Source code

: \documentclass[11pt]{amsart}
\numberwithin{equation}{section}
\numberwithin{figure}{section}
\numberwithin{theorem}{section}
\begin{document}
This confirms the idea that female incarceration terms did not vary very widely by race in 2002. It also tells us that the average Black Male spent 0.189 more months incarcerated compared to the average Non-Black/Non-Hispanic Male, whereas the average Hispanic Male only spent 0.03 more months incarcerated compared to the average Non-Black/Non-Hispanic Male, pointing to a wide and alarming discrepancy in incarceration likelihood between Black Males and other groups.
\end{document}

-------------------------

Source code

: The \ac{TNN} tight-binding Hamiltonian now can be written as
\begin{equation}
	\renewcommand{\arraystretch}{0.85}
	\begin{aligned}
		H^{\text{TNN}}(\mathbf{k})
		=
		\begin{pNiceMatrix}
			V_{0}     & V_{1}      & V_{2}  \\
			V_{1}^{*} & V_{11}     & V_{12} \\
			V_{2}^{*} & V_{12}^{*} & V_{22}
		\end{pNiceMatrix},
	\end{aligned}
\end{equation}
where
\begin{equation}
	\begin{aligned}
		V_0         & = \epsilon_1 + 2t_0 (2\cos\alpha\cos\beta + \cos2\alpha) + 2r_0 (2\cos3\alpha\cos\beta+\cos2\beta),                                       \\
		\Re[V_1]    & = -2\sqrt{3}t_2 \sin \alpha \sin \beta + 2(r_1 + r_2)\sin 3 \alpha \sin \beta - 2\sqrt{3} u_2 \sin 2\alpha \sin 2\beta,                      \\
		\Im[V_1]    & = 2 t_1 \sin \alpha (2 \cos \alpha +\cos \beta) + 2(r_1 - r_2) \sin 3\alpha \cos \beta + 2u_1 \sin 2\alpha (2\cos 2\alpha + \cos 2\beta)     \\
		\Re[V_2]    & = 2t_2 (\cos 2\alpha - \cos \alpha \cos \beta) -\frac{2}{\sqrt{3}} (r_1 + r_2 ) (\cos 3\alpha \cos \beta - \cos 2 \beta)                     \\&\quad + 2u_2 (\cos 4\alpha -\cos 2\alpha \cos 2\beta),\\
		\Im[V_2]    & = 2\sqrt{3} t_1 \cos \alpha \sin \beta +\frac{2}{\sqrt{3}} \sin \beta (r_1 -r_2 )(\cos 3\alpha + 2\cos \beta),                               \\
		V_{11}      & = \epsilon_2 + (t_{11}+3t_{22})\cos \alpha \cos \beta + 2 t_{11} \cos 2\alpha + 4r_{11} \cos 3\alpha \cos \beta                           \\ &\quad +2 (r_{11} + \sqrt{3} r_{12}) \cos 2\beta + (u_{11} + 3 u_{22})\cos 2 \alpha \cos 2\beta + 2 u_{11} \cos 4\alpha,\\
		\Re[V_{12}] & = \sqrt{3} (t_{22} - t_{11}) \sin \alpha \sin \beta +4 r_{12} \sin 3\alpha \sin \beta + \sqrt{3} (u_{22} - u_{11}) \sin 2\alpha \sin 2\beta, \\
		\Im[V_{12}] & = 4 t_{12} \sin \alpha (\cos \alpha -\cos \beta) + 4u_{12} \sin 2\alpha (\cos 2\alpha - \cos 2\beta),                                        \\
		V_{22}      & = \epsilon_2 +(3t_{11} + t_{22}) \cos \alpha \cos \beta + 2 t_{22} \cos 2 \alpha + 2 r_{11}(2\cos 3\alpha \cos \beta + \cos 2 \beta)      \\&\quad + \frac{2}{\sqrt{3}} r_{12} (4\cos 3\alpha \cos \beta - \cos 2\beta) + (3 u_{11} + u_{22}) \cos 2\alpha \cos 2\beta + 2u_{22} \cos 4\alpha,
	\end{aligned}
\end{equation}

-------------------------

> Exercise instructions: Bring together all lines in the records where the word "pNiceMatrix" is found.

> Result of the exercise:
		\begin{pNiceMatrix}
		\end{pNiceMatrix},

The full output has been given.